The essential features are:





1.     Legal
declaration: The documents purporting to be a Will or a testament must be
legal, i.e. in conformity with the law and must be executed by a person legally
competent to make it. Further the declaration of intention must be with respect
to the testator’s property It is a legal document, which has a binding force
upon the family.



2. Disposition of property: In a Will, the testator bequeaths or leaves his
property to the person or people he chooses to leave his assets/belongings. A
Hindu person by way of his Will can bequeath all his property. However, a
member of an undivided family cannot bequeath his coparcenery interest in the
family property



3. Takes effect after death: The Will is enforceable only after the
death of the testator





Under section 18 of the
Registration Act the registration of a Will is not compulsory. Also, the SC in
Narain Singh v. Kamla Devi has held that mere non-registration of the Will an
inference cannot be drawn against the genuines of the Will. However it is
advisable to register it as it provides strong legal evidence about the
validity of the Will. Once a Will is registered, it is placed in the safe
custody of the Registrar and therefore cannot be tampered with, destroyed,
mutilated or stolen. It is to be released only to the testator himself or,
after his death, to an authorized person who produces the Death Certificate





Since a testamentary
disposition always speaks from the grave of the testator, the required standard
of proof is very high. The initial burden of proof is always on the person who
propounds the Will.





Kinds of Wills



Ø Conditional
Wills: A Will maybe made to take effect on happening of a condition. In
Rajeshwar v. Sukhdeo the operation of the Will was postponed till after the
death of the testator’s wife. However if it is ambiguous whether the testator
intended to make a Will conditional, the language of the documents as well as
the circumstances are to be taken into consideration.



 



Ø Joint
Wills: Two or more persons can make a joint Will. If the joint Will is joint
and is intended to take effect after the death of both, it will not be admitted
to probate during the life time of either and are revocable at any time by
either during the joint lives or after the death of the survivor.



 



Ø Mutual
Wills: Two or more persons may agree to make mutual Wills i.e. to confer on
each other reciprocal benefits. In mutual Wills the testators confer benefit on
each other but if the legatees and testators are distinct, it is not a mutual
Will. Mutual Wills are also known as reciprocal Wills and its revocation is
possible during the lifetime of either testator. But if a testator has obtained
benefit then the claim against his property will lie. Where joint Will is a
single document containing the Wills of two persons, mutual Wills are separate
Wills of two persons.



 



Ø Privileged
Wills: Privileged Wills are a special category of Wills and other general Wills
are known as unprivileged Wills. S.65 of ISA provides that a Will made by a
soldier or a airman or a mariner, when he is in actual service and is engaged
in actual warfare, would be a privileged Will. S.66 provides for the mode of
making and rules for executing privileged Wills.
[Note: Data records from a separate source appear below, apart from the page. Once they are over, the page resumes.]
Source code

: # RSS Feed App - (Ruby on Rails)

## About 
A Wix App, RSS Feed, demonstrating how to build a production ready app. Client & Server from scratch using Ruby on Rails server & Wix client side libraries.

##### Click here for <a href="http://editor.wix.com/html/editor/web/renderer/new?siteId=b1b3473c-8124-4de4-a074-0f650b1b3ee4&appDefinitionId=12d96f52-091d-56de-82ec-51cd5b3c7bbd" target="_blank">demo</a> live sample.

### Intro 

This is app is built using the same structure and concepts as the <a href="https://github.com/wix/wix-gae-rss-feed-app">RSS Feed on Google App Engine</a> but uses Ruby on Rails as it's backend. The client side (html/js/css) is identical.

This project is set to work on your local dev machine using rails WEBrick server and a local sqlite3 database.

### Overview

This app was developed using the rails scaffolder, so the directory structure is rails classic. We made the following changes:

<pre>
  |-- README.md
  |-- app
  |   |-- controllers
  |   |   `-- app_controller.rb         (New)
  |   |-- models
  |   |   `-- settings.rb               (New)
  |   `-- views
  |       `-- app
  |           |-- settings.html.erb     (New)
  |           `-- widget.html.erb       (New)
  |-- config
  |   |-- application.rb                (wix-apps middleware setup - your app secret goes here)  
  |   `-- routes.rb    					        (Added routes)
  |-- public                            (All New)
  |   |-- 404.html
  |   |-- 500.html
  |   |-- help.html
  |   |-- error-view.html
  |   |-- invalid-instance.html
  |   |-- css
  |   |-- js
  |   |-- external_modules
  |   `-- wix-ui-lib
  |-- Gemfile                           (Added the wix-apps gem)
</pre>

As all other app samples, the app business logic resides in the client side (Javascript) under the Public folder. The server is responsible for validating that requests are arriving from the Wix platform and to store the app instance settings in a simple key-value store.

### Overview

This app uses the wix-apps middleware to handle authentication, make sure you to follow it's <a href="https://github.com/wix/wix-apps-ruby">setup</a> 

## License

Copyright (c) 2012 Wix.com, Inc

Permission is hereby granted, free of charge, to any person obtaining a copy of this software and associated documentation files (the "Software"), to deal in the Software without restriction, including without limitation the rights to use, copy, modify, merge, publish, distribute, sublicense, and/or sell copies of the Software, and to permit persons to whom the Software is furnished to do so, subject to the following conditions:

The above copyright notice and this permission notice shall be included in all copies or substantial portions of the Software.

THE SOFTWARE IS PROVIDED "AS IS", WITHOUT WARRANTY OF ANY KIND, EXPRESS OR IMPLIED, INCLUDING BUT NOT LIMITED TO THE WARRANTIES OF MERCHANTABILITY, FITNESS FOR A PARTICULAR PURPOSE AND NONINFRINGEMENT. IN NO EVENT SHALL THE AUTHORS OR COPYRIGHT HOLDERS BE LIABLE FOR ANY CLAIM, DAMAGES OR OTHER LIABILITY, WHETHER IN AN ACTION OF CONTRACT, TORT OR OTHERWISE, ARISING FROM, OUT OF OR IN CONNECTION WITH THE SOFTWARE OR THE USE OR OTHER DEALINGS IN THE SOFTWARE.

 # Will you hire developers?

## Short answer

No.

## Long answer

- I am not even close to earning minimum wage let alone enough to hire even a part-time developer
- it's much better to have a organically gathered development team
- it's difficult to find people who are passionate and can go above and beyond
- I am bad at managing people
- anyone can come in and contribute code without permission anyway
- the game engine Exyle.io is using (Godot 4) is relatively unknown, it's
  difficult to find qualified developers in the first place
Ss. 65 and 66 are special
provisions applicable to privileged Wills whereas other sections relating to
Wills are general provisions which will be supplementary to Sections 65 and 66
in case of privileged Wills.



 



Who Can Make A Will

S.59 of Indian Succession Act provides that every person who is of sound mind
and is not a minor can make a Will.



Execution
of a Will



On the death of the testator, an executor of the
Will (executor is the legal representative for all purposes of a deceased
person and all the property of a testator vests in him. Whereas a trustee
becomes a legal owner of the trust and his office and the property are blended
together) or an heir of the deceased testator can apply for probate. The court
will ask the other heirs of the deceased if they have any objections to the
Will. If there are no objections, the court grants probate. A probate is a copy
of a Will, certified by the court. A probate is to be treated as conclusive
evidence of the
genuineness of a Will. It is only after this that
the Will comes into effect.





Signature
of The Testator



S.63(a) of ISA provides
that the testator shall sign or affix his mark. If the testator is unable to
write his signature then he may execute the Will by a mark and by doing so his
hand maybe guided by another person. In another words a thumb impression has
been held as valid.



Attestation of Will:
Attesting means signing a document for the purpose of testifying the signature
of the executants. Therefore an attesting witness signing before the executants
has put his mark on the Will, cannot be said to be a valid attestation. It is
necessary that both the witnesses must sign in the presence of the testator but
it is not necessary that the testator have to sign in their presence. Further
it is not necessary that both the witnesses have to sign at the same time. It
is also not necessary that the attesting witnesses should know the contents of
the Will.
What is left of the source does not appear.